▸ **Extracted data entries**

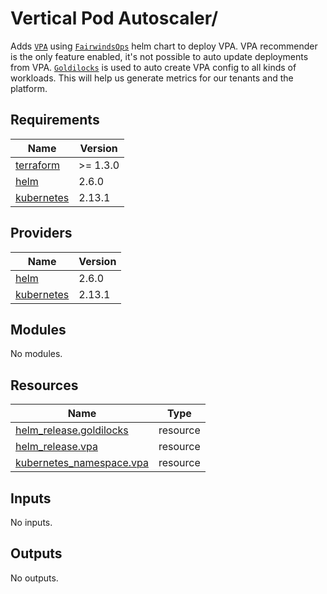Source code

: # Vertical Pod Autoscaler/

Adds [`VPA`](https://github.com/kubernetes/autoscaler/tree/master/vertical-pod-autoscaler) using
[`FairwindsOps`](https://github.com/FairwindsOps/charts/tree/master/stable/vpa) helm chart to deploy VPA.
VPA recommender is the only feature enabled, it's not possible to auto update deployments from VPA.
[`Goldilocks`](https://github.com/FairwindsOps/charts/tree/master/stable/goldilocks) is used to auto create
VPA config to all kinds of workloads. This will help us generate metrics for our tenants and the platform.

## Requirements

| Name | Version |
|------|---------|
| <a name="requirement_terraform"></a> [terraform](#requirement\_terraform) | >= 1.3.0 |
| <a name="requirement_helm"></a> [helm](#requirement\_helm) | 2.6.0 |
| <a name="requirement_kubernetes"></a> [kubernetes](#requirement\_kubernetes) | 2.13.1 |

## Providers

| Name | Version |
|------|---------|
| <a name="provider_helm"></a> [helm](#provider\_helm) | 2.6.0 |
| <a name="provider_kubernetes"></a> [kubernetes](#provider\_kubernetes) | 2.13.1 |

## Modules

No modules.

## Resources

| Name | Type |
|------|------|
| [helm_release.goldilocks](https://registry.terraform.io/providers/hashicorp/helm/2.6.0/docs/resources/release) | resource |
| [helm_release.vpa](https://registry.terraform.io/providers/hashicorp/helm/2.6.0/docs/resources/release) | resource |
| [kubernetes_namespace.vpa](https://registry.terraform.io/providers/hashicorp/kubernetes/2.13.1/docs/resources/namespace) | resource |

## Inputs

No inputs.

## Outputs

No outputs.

▸ **Your assignment**
Leave out the pictures and retype the rest of the entries exactly.

▸ **Exercise answer**
Source code

: # Vertical Pod Autoscaler/

Adds [`VPA`](https://github.com/kubernetes/autoscaler/tree/master/vertical-pod-autoscaler) using
[`FairwindsOps`](https://github.com/FairwindsOps/charts/tree/master/stable/vpa) helm chart to deploy VPA.
VPA recommender is the only feature enabled, it's not possible to auto update deployments from VPA.
[`Goldilocks`](https://github.com/FairwindsOps/charts/tree/master/stable/goldilocks) is used to auto create
VPA config to all kinds of workloads. This will help us generate metrics for our tenants and the platform.

## Requirements

| Name | Version |
|------|---------|
| <a name="requirement_terraform"></a> [terraform](#requirement\_terraform) | >= 1.3.0 |
| <a name="requirement_helm"></a> [helm](#requirement\_helm) | 2.6.0 |
| <a name="requirement_kubernetes"></a> [kubernetes](#requirement\_kubernetes) | 2.13.1 |

## Providers

| Name | Version |
|------|---------|
| <a name="provider_helm"></a> [helm](#provider\_helm) | 2.6.0 |
| <a name="provider_kubernetes"></a> [kubernetes](#provider\_kubernetes) | 2.13.1 |

## Modules

No modules.

## Resources

| Name | Type |
|------|------|
| [helm_release.goldilocks](https://registry.terraform.io/providers/hashicorp/helm/2.6.0/docs/resources/release) | resource |
| [helm_release.vpa](https://registry.terraform.io/providers/hashicorp/helm/2.6.0/docs/resources/release) | resource |
| [kubernetes_namespace.vpa](https://registry.terraform.io/providers/hashicorp/kubernetes/2.13.1/docs/resources/namespace) | resource |

## Inputs

No inputs.

## Outputs

No outputs.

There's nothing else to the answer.